=== Section Start ===

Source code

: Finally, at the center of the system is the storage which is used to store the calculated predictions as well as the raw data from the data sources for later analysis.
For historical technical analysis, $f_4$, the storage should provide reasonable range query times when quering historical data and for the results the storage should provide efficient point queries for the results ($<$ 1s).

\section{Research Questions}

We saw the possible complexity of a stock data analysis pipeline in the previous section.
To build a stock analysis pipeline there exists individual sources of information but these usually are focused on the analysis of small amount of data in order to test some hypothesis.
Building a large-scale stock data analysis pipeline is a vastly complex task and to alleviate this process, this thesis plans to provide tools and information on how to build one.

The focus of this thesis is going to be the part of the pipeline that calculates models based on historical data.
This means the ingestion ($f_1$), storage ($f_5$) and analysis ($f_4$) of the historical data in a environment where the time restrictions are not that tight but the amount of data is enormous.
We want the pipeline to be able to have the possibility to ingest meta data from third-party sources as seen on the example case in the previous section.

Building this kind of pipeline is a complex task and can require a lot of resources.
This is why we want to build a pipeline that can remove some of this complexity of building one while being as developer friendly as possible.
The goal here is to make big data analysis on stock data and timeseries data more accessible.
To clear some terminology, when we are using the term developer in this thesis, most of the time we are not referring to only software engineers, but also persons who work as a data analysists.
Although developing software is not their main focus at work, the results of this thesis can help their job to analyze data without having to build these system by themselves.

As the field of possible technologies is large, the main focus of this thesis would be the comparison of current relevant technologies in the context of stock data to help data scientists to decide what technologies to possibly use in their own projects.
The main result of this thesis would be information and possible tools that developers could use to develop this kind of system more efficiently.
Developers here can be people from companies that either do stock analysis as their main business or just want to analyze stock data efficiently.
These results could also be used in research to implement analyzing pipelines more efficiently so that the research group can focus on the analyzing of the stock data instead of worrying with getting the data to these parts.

=== Section End ===
=== Section Start ===

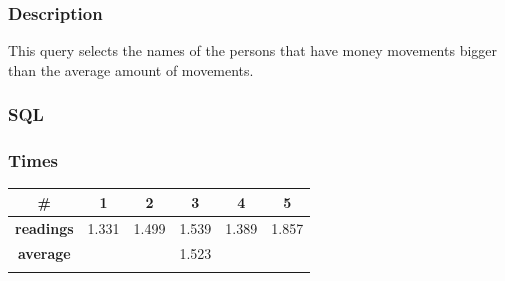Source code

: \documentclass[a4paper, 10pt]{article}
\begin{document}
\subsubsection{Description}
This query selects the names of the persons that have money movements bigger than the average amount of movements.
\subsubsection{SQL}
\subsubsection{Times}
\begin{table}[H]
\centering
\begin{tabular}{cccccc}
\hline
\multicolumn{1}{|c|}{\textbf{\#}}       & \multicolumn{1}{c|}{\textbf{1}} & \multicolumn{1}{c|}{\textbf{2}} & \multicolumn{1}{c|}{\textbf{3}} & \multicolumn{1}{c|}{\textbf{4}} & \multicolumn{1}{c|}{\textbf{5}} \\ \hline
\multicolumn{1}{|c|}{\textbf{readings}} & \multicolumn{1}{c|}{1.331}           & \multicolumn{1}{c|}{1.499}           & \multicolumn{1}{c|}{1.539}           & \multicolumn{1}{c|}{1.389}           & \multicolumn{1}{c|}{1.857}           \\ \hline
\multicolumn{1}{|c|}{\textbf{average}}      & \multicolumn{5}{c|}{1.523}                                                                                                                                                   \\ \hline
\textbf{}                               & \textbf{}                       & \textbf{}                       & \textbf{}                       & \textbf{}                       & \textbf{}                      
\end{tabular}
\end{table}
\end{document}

=== Section End ===
=== Section Start ===

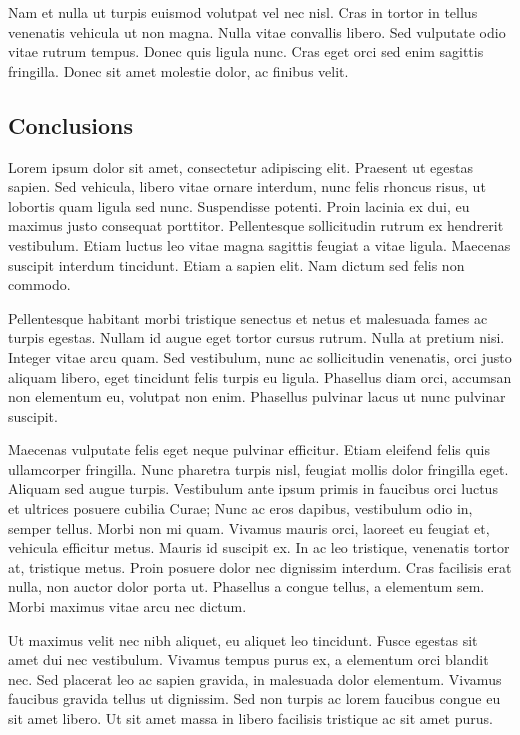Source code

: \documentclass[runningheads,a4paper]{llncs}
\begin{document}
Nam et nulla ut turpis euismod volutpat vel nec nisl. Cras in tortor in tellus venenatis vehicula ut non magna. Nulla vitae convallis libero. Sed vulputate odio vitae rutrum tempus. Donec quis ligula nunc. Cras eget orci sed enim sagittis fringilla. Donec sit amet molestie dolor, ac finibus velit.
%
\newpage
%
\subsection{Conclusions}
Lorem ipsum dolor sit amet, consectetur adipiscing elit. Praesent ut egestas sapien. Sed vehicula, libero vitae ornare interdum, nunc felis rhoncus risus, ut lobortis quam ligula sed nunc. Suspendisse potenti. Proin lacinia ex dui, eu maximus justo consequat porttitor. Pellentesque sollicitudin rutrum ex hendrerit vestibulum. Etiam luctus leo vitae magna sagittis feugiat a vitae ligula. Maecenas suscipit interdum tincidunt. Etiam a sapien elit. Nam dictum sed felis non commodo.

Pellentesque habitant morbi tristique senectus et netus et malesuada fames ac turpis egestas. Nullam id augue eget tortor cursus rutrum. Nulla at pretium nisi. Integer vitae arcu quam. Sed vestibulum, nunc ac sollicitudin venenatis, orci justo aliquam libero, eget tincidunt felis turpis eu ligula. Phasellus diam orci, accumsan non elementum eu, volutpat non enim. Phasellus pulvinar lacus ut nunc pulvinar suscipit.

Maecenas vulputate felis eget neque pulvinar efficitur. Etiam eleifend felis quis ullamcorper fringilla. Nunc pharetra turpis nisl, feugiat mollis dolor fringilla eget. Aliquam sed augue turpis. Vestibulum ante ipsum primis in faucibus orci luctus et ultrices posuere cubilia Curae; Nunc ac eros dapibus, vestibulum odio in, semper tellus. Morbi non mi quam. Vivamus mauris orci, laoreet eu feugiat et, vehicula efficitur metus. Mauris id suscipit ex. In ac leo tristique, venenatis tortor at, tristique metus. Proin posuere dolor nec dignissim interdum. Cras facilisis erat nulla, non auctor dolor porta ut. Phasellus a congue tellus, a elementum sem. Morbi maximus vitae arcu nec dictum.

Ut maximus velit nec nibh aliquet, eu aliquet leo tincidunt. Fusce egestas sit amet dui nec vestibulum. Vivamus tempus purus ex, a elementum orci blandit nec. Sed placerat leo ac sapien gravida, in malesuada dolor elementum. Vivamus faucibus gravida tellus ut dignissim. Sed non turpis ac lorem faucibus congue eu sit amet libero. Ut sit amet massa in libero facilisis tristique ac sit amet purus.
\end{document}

=== Section End ===

● YOUR OBJECTIVE: Wherever the string "luctus" appears in the entries, copy that line.

● WRITTEN REPLY:
Lorem ipsum dolor sit amet, consectetur adipiscing elit. Praesent ut egestas sapien. Sed vehicula, libero vitae ornare interdum, nunc felis rhoncus risus, ut lobortis quam ligula sed nunc. Suspendisse potenti. Proin lacinia ex dui, eu maximus justo consequat porttitor. Pellentesque sollicitudin rutrum ex hendrerit vestibulum. Etiam luctus leo vitae magna sagittis feugiat a vitae ligula. Maecenas suscipit interdum tincidunt. Etiam a sapien elit. Nam dictum sed felis non commodo.
Maecenas vulputate felis eget neque pulvinar efficitur. Etiam eleifend felis quis ullamcorper fringilla. Nunc pharetra turpis nisl, feugiat mollis dolor fringilla eget. Aliquam sed augue turpis. Vestibulum ante ipsum primis in faucibus orci luctus et ultrices posuere cubilia Curae; Nunc ac eros dapibus, vestibulum odio in, semper tellus. Morbi non mi quam. Vivamus mauris orci, laoreet eu feugiat et, vehicula efficitur metus. Mauris id suscipit ex. In ac leo tristique, venenatis tortor at, tristique metus. Proin posuere dolor nec dignissim interdum. Cras facilisis erat nulla, non auctor dolor porta ut. Phasellus a congue tellus, a elementum sem. Morbi maximus vitae arcu nec dictum.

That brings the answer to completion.